Friday, January 02, 2004

# Posted 1:08 PM by Ariel David Adesnik  

ANOTHER HOMELESS DEMOCRAT: I had a long talk this morning with George Packer, a staff writer for the New Yorker who recently published an excellent in-depth account of the occupation. George also wrote (for the NYTM) what was probably the best article on reconstruction planning that made it into print before the war.

George actually got in touch with me because of my affiliation with Harvard, and not because of OxBlog. However, he is a daily consumer of Josh Marshall's Talking Points Memo. The reason George got in touch was because he heard that my dissertation focused on the role of American conservatives in returning democracy promotion to the foreign policy agenda in the 1980s.

Unfortunately, I don't think that I was as much help as George might've hoped. The reason is twofold. The first is that my research is still ongoing, so I know far more about the Carter era and the early Reagan years than I do about the later period.

Second, I don't have much to say (yet) about the neo-conservatives' stand on democracy promotion in the 1980s, as opposed to the Republican stand in general. Nonetheless, I think George was rather struck when I described how Elliot Abrams and Tom Harkin joined forces to help kick out the Pinochet government in Chile.

The reason for George's interest in early neo-con views on democracy promotion is that he is trying to unearth the intellectual roots of George W. Bush's post-9/11 agenda. While there is no question that neo-conservatives generally embraced democracy as the antidote to communism in the 1980s, in it is far less apparent that they had a serious interest in laying the institutional foundations for democratic reform in allied nations.

Instead, my general sense is that their focus was primarily on bashing the Soviet for the lack of democracy in Eastern Europe and supporting the freedom fighters/"freedom fighters" in Nicaragua. Nonetheless, as I emphasized to George, Reagan's rhetorical support for democracy brought idealism back on to the Republican agenda and made today's ideological rhetoric (and corresponding half-actions) possible.

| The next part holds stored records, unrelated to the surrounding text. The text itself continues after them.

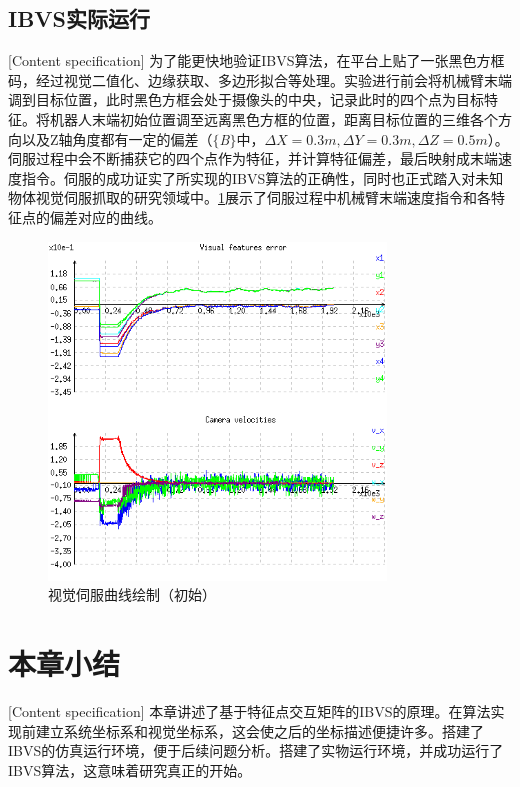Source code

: \documentclass[fontset=fandol,type=bachelor,campus=harbin]{hithesisbook}
\begin{document}
\subsection{IBVS实际运行}[Content specification]
为了能更快地验证IBVS算法，在平台上贴了一张黑色方框码，经过视觉二值化、边缘获取、多边形拟合等处理。实验进行前会将机械臂末端调到目标位置，此时黑色方框会处于摄像头的中央，记录此时的四个点为目标特征。将机器人末端初始位置调至远离黑色方框的位置，距离目标位置的三维各个方向以及Z轴角度都有一定的偏差（$\lbrace$\textit{B}$\rbrace$中，$\varDelta X=0.3m,\varDelta Y=0.3m,\varDelta Z=0.5m$）。伺服过程中会不断捕获它的四个点作为特征，并计算特征偏差，最后映射成末端速度指令。伺服的成功证实了所实现的IBVS算法的正确性，同时也正式踏入对未知物体视觉伺服抓取的研究领域中。\ref{视觉伺服曲线绘制（初始）}展示了伺服过程中机械臂末端速度指令和各特征点的偏差对应的曲线。
\begin{figure}[h]
\centering
\includegraphics[width = 0.8\textwidth]{chapter2/视觉伺服曲线绘制（初始）}
\caption{视觉伺服曲线绘制（初始）}
\label{视觉伺服曲线绘制（初始）}
\end{figure}
\newpage
\section{本章小结}[Content specification]
本章讲述了基于特征点交互矩阵的IBVS的原理。在算法实现前建立系统坐标系和视觉坐标系，这会使之后的坐标描述便捷许多。搭建了IBVS的仿真运行环境，便于后续问题分析。搭建了实物运行环境，并成功运行了IBVS算法，这意味着研究真正的开始。
\end{document}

As far as the current administration goes, George has very little nice to say. His tone when discussing Republicans in general is fairly similar to that of Josh Marshall. When it comes to Iraq, George has the cynicism bred of first-hand encounters with the unforgiveable incompetence of the CPA.

Yet in spite of it all, George is dangerously close to being a liberal hawk. Like TNR and like Michael Totten (and OxBlog, of course) George really believes that the Democratic party must reclaim its heritage as the true advocate of liberal internationalism, of using American power to ensure the spread of democratic values across the globe.

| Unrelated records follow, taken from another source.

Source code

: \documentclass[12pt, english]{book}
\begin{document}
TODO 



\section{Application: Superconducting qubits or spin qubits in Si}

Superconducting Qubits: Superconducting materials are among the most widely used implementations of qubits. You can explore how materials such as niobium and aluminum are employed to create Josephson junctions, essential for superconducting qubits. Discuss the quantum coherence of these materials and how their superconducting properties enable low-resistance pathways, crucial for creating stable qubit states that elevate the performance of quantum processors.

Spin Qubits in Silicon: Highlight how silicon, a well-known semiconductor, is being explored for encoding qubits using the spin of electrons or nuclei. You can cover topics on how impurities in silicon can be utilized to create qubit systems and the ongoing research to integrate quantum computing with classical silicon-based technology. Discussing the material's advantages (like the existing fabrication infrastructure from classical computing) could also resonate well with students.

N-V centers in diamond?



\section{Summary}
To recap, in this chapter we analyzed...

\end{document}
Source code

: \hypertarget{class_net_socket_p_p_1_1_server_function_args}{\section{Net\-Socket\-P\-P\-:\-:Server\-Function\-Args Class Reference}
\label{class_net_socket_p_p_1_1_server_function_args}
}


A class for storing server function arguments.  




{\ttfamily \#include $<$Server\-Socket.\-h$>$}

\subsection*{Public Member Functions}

As such, George feels no less marginalized within the Democratic party than does TNR or Michael Totten or OxBlog. He was glad to hear however, that the Rachels and Patricks of this world are doing the best to create a real future for Democratic foreign policy. If the lib hawks are ever to have the success that the neo-cons have had, we have to have scores of young idealists ready to march into the next Democratic administration and ensure that it lives up to our ideals.

Not in 2004, however. With a sense of personal disappointment that can only grow out of true loyalty, George regrets the rise of Howard Dean and the resurgence of the ostrich-headed doves. And Wes Clark isn't much better. But more important than the views of Dean and Clark is the fact that the Democratic base has no real desire to unite power and idealism. Instead, most Democratic voters continue to embrace a sort of kneejerk multilateralism.

And so it goes. For as long as misery loves company, liberal hawks will be social animals.